-- Input for this task --
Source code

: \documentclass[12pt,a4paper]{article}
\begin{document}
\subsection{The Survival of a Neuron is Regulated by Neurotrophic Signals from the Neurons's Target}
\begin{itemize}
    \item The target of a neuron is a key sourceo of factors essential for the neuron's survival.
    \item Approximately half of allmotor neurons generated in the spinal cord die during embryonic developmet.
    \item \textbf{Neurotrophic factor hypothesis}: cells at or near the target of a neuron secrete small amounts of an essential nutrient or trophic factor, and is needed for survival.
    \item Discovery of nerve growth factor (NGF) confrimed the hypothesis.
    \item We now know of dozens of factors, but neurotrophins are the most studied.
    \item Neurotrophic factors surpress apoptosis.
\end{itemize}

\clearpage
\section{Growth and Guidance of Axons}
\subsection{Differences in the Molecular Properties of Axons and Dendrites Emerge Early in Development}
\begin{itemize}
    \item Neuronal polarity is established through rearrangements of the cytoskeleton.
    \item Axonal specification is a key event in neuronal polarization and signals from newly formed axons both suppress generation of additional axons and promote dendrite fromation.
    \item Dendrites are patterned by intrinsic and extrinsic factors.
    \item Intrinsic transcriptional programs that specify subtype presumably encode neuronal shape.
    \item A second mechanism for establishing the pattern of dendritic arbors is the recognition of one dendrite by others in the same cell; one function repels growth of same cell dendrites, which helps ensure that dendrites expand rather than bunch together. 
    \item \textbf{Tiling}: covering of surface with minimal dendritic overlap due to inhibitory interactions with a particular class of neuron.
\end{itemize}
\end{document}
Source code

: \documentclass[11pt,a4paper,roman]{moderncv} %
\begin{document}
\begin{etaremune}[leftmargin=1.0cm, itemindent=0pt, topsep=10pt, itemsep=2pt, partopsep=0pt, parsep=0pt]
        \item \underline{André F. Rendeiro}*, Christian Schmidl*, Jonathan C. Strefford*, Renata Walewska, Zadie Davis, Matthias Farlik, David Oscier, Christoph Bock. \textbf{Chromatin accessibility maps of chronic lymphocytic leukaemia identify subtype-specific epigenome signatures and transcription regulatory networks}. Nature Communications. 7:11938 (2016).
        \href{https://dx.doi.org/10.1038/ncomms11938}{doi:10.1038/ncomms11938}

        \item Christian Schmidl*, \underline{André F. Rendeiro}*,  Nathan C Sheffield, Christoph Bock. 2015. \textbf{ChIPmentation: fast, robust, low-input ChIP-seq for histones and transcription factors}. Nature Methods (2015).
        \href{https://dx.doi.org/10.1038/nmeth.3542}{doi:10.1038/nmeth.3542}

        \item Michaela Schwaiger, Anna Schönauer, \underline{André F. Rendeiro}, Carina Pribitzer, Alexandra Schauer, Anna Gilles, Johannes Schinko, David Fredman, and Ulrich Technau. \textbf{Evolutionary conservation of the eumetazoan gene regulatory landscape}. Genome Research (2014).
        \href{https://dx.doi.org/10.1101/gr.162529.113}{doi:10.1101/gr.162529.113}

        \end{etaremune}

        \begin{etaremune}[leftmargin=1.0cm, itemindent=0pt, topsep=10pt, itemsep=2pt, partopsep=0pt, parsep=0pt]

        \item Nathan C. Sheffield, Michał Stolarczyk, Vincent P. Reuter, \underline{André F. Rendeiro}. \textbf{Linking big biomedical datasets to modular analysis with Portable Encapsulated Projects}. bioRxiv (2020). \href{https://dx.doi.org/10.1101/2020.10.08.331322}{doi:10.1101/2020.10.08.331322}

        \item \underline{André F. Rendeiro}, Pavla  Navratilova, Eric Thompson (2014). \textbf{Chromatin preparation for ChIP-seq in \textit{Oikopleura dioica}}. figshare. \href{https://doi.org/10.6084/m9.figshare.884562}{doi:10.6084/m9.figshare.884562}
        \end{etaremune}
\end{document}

-- Task to carry out --
Please return the whole listing, line for line, exactly.

-- Answer to the exercise --
Source code

: \documentclass[12pt,a4paper]{article}
\begin{document}
\subsection{The Survival of a Neuron is Regulated by Neurotrophic Signals from the Neurons's Target}
\begin{itemize}
    \item The target of a neuron is a key sourceo of factors essential for the neuron's survival.
    \item Approximately half of allmotor neurons generated in the spinal cord die during embryonic developmet.
    \item \textbf{Neurotrophic factor hypothesis}: cells at or near the target of a neuron secrete small amounts of an essential nutrient or trophic factor, and is needed for survival.
    \item Discovery of nerve growth factor (NGF) confrimed the hypothesis.
    \item We now know of dozens of factors, but neurotrophins are the most studied.
    \item Neurotrophic factors surpress apoptosis.
\end{itemize}

\clearpage
\section{Growth and Guidance of Axons}
\subsection{Differences in the Molecular Properties of Axons and Dendrites Emerge Early in Development}
\begin{itemize}
    \item Neuronal polarity is established through rearrangements of the cytoskeleton.
    \item Axonal specification is a key event in neuronal polarization and signals from newly formed axons both suppress generation of additional axons and promote dendrite fromation.
    \item Dendrites are patterned by intrinsic and extrinsic factors.
    \item Intrinsic transcriptional programs that specify subtype presumably encode neuronal shape.
    \item A second mechanism for establishing the pattern of dendritic arbors is the recognition of one dendrite by others in the same cell; one function repels growth of same cell dendrites, which helps ensure that dendrites expand rather than bunch together. 
    \item \textbf{Tiling}: covering of surface with minimal dendritic overlap due to inhibitory interactions with a particular class of neuron.
\end{itemize}
\end{document}
Source code

: \documentclass[11pt,a4paper,roman]{moderncv} %
\begin{document}
\begin{etaremune}[leftmargin=1.0cm, itemindent=0pt, topsep=10pt, itemsep=2pt, partopsep=0pt, parsep=0pt]
        \item \underline{André F. Rendeiro}*, Christian Schmidl*, Jonathan C. Strefford*, Renata Walewska, Zadie Davis, Matthias Farlik, David Oscier, Christoph Bock. \textbf{Chromatin accessibility maps of chronic lymphocytic leukaemia identify subtype-specific epigenome signatures and transcription regulatory networks}. Nature Communications. 7:11938 (2016).
        \href{https://dx.doi.org/10.1038/ncomms11938}{doi:10.1038/ncomms11938}

        \item Christian Schmidl*, \underline{André F. Rendeiro}*,  Nathan C Sheffield, Christoph Bock. 2015. \textbf{ChIPmentation: fast, robust, low-input ChIP-seq for histones and transcription factors}. Nature Methods (2015).
        \href{https://dx.doi.org/10.1038/nmeth.3542}{doi:10.1038/nmeth.3542}

        \item Michaela Schwaiger, Anna Schönauer, \underline{André F. Rendeiro}, Carina Pribitzer, Alexandra Schauer, Anna Gilles, Johannes Schinko, David Fredman, and Ulrich Technau. \textbf{Evolutionary conservation of the eumetazoan gene regulatory landscape}. Genome Research (2014).
        \href{https://dx.doi.org/10.1101/gr.162529.113}{doi:10.1101/gr.162529.113}

        \end{etaremune}

        \begin{etaremune}[leftmargin=1.0cm, itemindent=0pt, topsep=10pt, itemsep=2pt, partopsep=0pt, parsep=0pt]

        \item Nathan C. Sheffield, Michał Stolarczyk, Vincent P. Reuter, \underline{André F. Rendeiro}. \textbf{Linking big biomedical datasets to modular analysis with Portable Encapsulated Projects}. bioRxiv (2020). \href{https://dx.doi.org/10.1101/2020.10.08.331322}{doi:10.1101/2020.10.08.331322}

        \item \underline{André F. Rendeiro}, Pavla  Navratilova, Eric Thompson (2014). \textbf{Chromatin preparation for ChIP-seq in \textit{Oikopleura dioica}}. figshare. \href{https://doi.org/10.6084/m9.figshare.884562}{doi:10.6084/m9.figshare.884562}
        \end{etaremune}
\end{document}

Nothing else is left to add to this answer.